知る・考える 用語解説 卸売市場法の改悪-大資本が市場を民営化・私物化
週刊『前進』02頁(2924号02面04)(2018/03/15)
知る・考える 用語解説
卸売市場法の改悪-大資本が市場を民営化・私物化
生鮮食料品などを扱う卸売市場の開設・取引を規定する卸売市場法の廃止・全面改悪が安倍政権によってたくらまれている。

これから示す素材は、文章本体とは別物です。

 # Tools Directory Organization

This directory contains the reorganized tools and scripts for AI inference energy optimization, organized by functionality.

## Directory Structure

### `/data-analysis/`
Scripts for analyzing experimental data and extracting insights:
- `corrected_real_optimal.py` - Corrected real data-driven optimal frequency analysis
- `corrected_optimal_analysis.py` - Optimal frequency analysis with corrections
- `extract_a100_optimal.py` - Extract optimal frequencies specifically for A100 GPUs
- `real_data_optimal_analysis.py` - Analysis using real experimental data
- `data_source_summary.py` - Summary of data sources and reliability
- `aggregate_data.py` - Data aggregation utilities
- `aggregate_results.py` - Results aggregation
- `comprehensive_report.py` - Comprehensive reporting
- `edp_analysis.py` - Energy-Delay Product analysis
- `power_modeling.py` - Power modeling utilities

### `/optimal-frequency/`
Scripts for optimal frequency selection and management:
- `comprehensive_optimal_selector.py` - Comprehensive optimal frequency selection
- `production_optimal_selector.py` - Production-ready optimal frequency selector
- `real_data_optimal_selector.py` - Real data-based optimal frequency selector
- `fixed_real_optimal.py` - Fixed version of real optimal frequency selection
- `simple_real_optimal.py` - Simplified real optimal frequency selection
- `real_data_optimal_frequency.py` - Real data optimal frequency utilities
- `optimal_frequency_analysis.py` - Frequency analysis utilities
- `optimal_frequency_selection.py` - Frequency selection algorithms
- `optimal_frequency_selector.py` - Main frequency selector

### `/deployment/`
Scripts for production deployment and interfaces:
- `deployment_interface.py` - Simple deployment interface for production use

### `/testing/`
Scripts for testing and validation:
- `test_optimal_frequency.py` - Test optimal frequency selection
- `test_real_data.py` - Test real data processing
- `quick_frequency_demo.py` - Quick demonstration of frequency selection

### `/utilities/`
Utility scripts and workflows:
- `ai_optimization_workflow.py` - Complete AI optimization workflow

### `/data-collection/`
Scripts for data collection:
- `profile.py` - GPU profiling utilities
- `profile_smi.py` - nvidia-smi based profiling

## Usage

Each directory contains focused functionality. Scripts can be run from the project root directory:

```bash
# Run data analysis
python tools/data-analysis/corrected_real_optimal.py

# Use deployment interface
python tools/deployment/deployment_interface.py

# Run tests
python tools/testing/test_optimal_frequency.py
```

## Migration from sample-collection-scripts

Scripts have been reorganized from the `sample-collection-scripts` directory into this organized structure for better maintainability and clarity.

「規制をゼロベースで見直す」(規制改革推進会議)と議論され、法廃止に等しい全面改悪案が3月6日に閣議決定された。
最大のポイントは中央卸売市場の開設に関して「都道府県や人口20万人以上の市が国の認可を受けて開設する」という制限をなくすこと。民間資本でも「中央卸売市場」を名乗り開設できる。市場は公共のものではなくなり、大資本が私物化する。卸や仲卸に関する規定も削除、「せり売り」や「市場外取引の禁止」など売買取引の規定も廃止され、開設者が自由に取引ルールや施設の使用料を定める。農漁業者を直撃し、食の安全と命よりも資本の利益が優先される。卸や仲卸は市場から排除され、一握りの巨大資本が独占支配する物流拠点となる。市場労働者の大量解雇、また卸売市場業務に携わる自治体労働者の解雇・任用換え、労組破壊をもたらす。
そもそも中央卸売市場法は、ロシア革命の影響を受け米騒動が爆発する中で、労働者民衆の革命が現実化することを恐れた支配階級が、革命を圧殺する目的で制定したものだ。だが、同時に労働者や農漁民、流通に携わる業者などが闘って強制した「合理的」な仕組みでもあった。戦後、71年に卸売市場法が制定された。その後、99年と04年の2度の改悪で大幅に規制緩和され、今日に至る。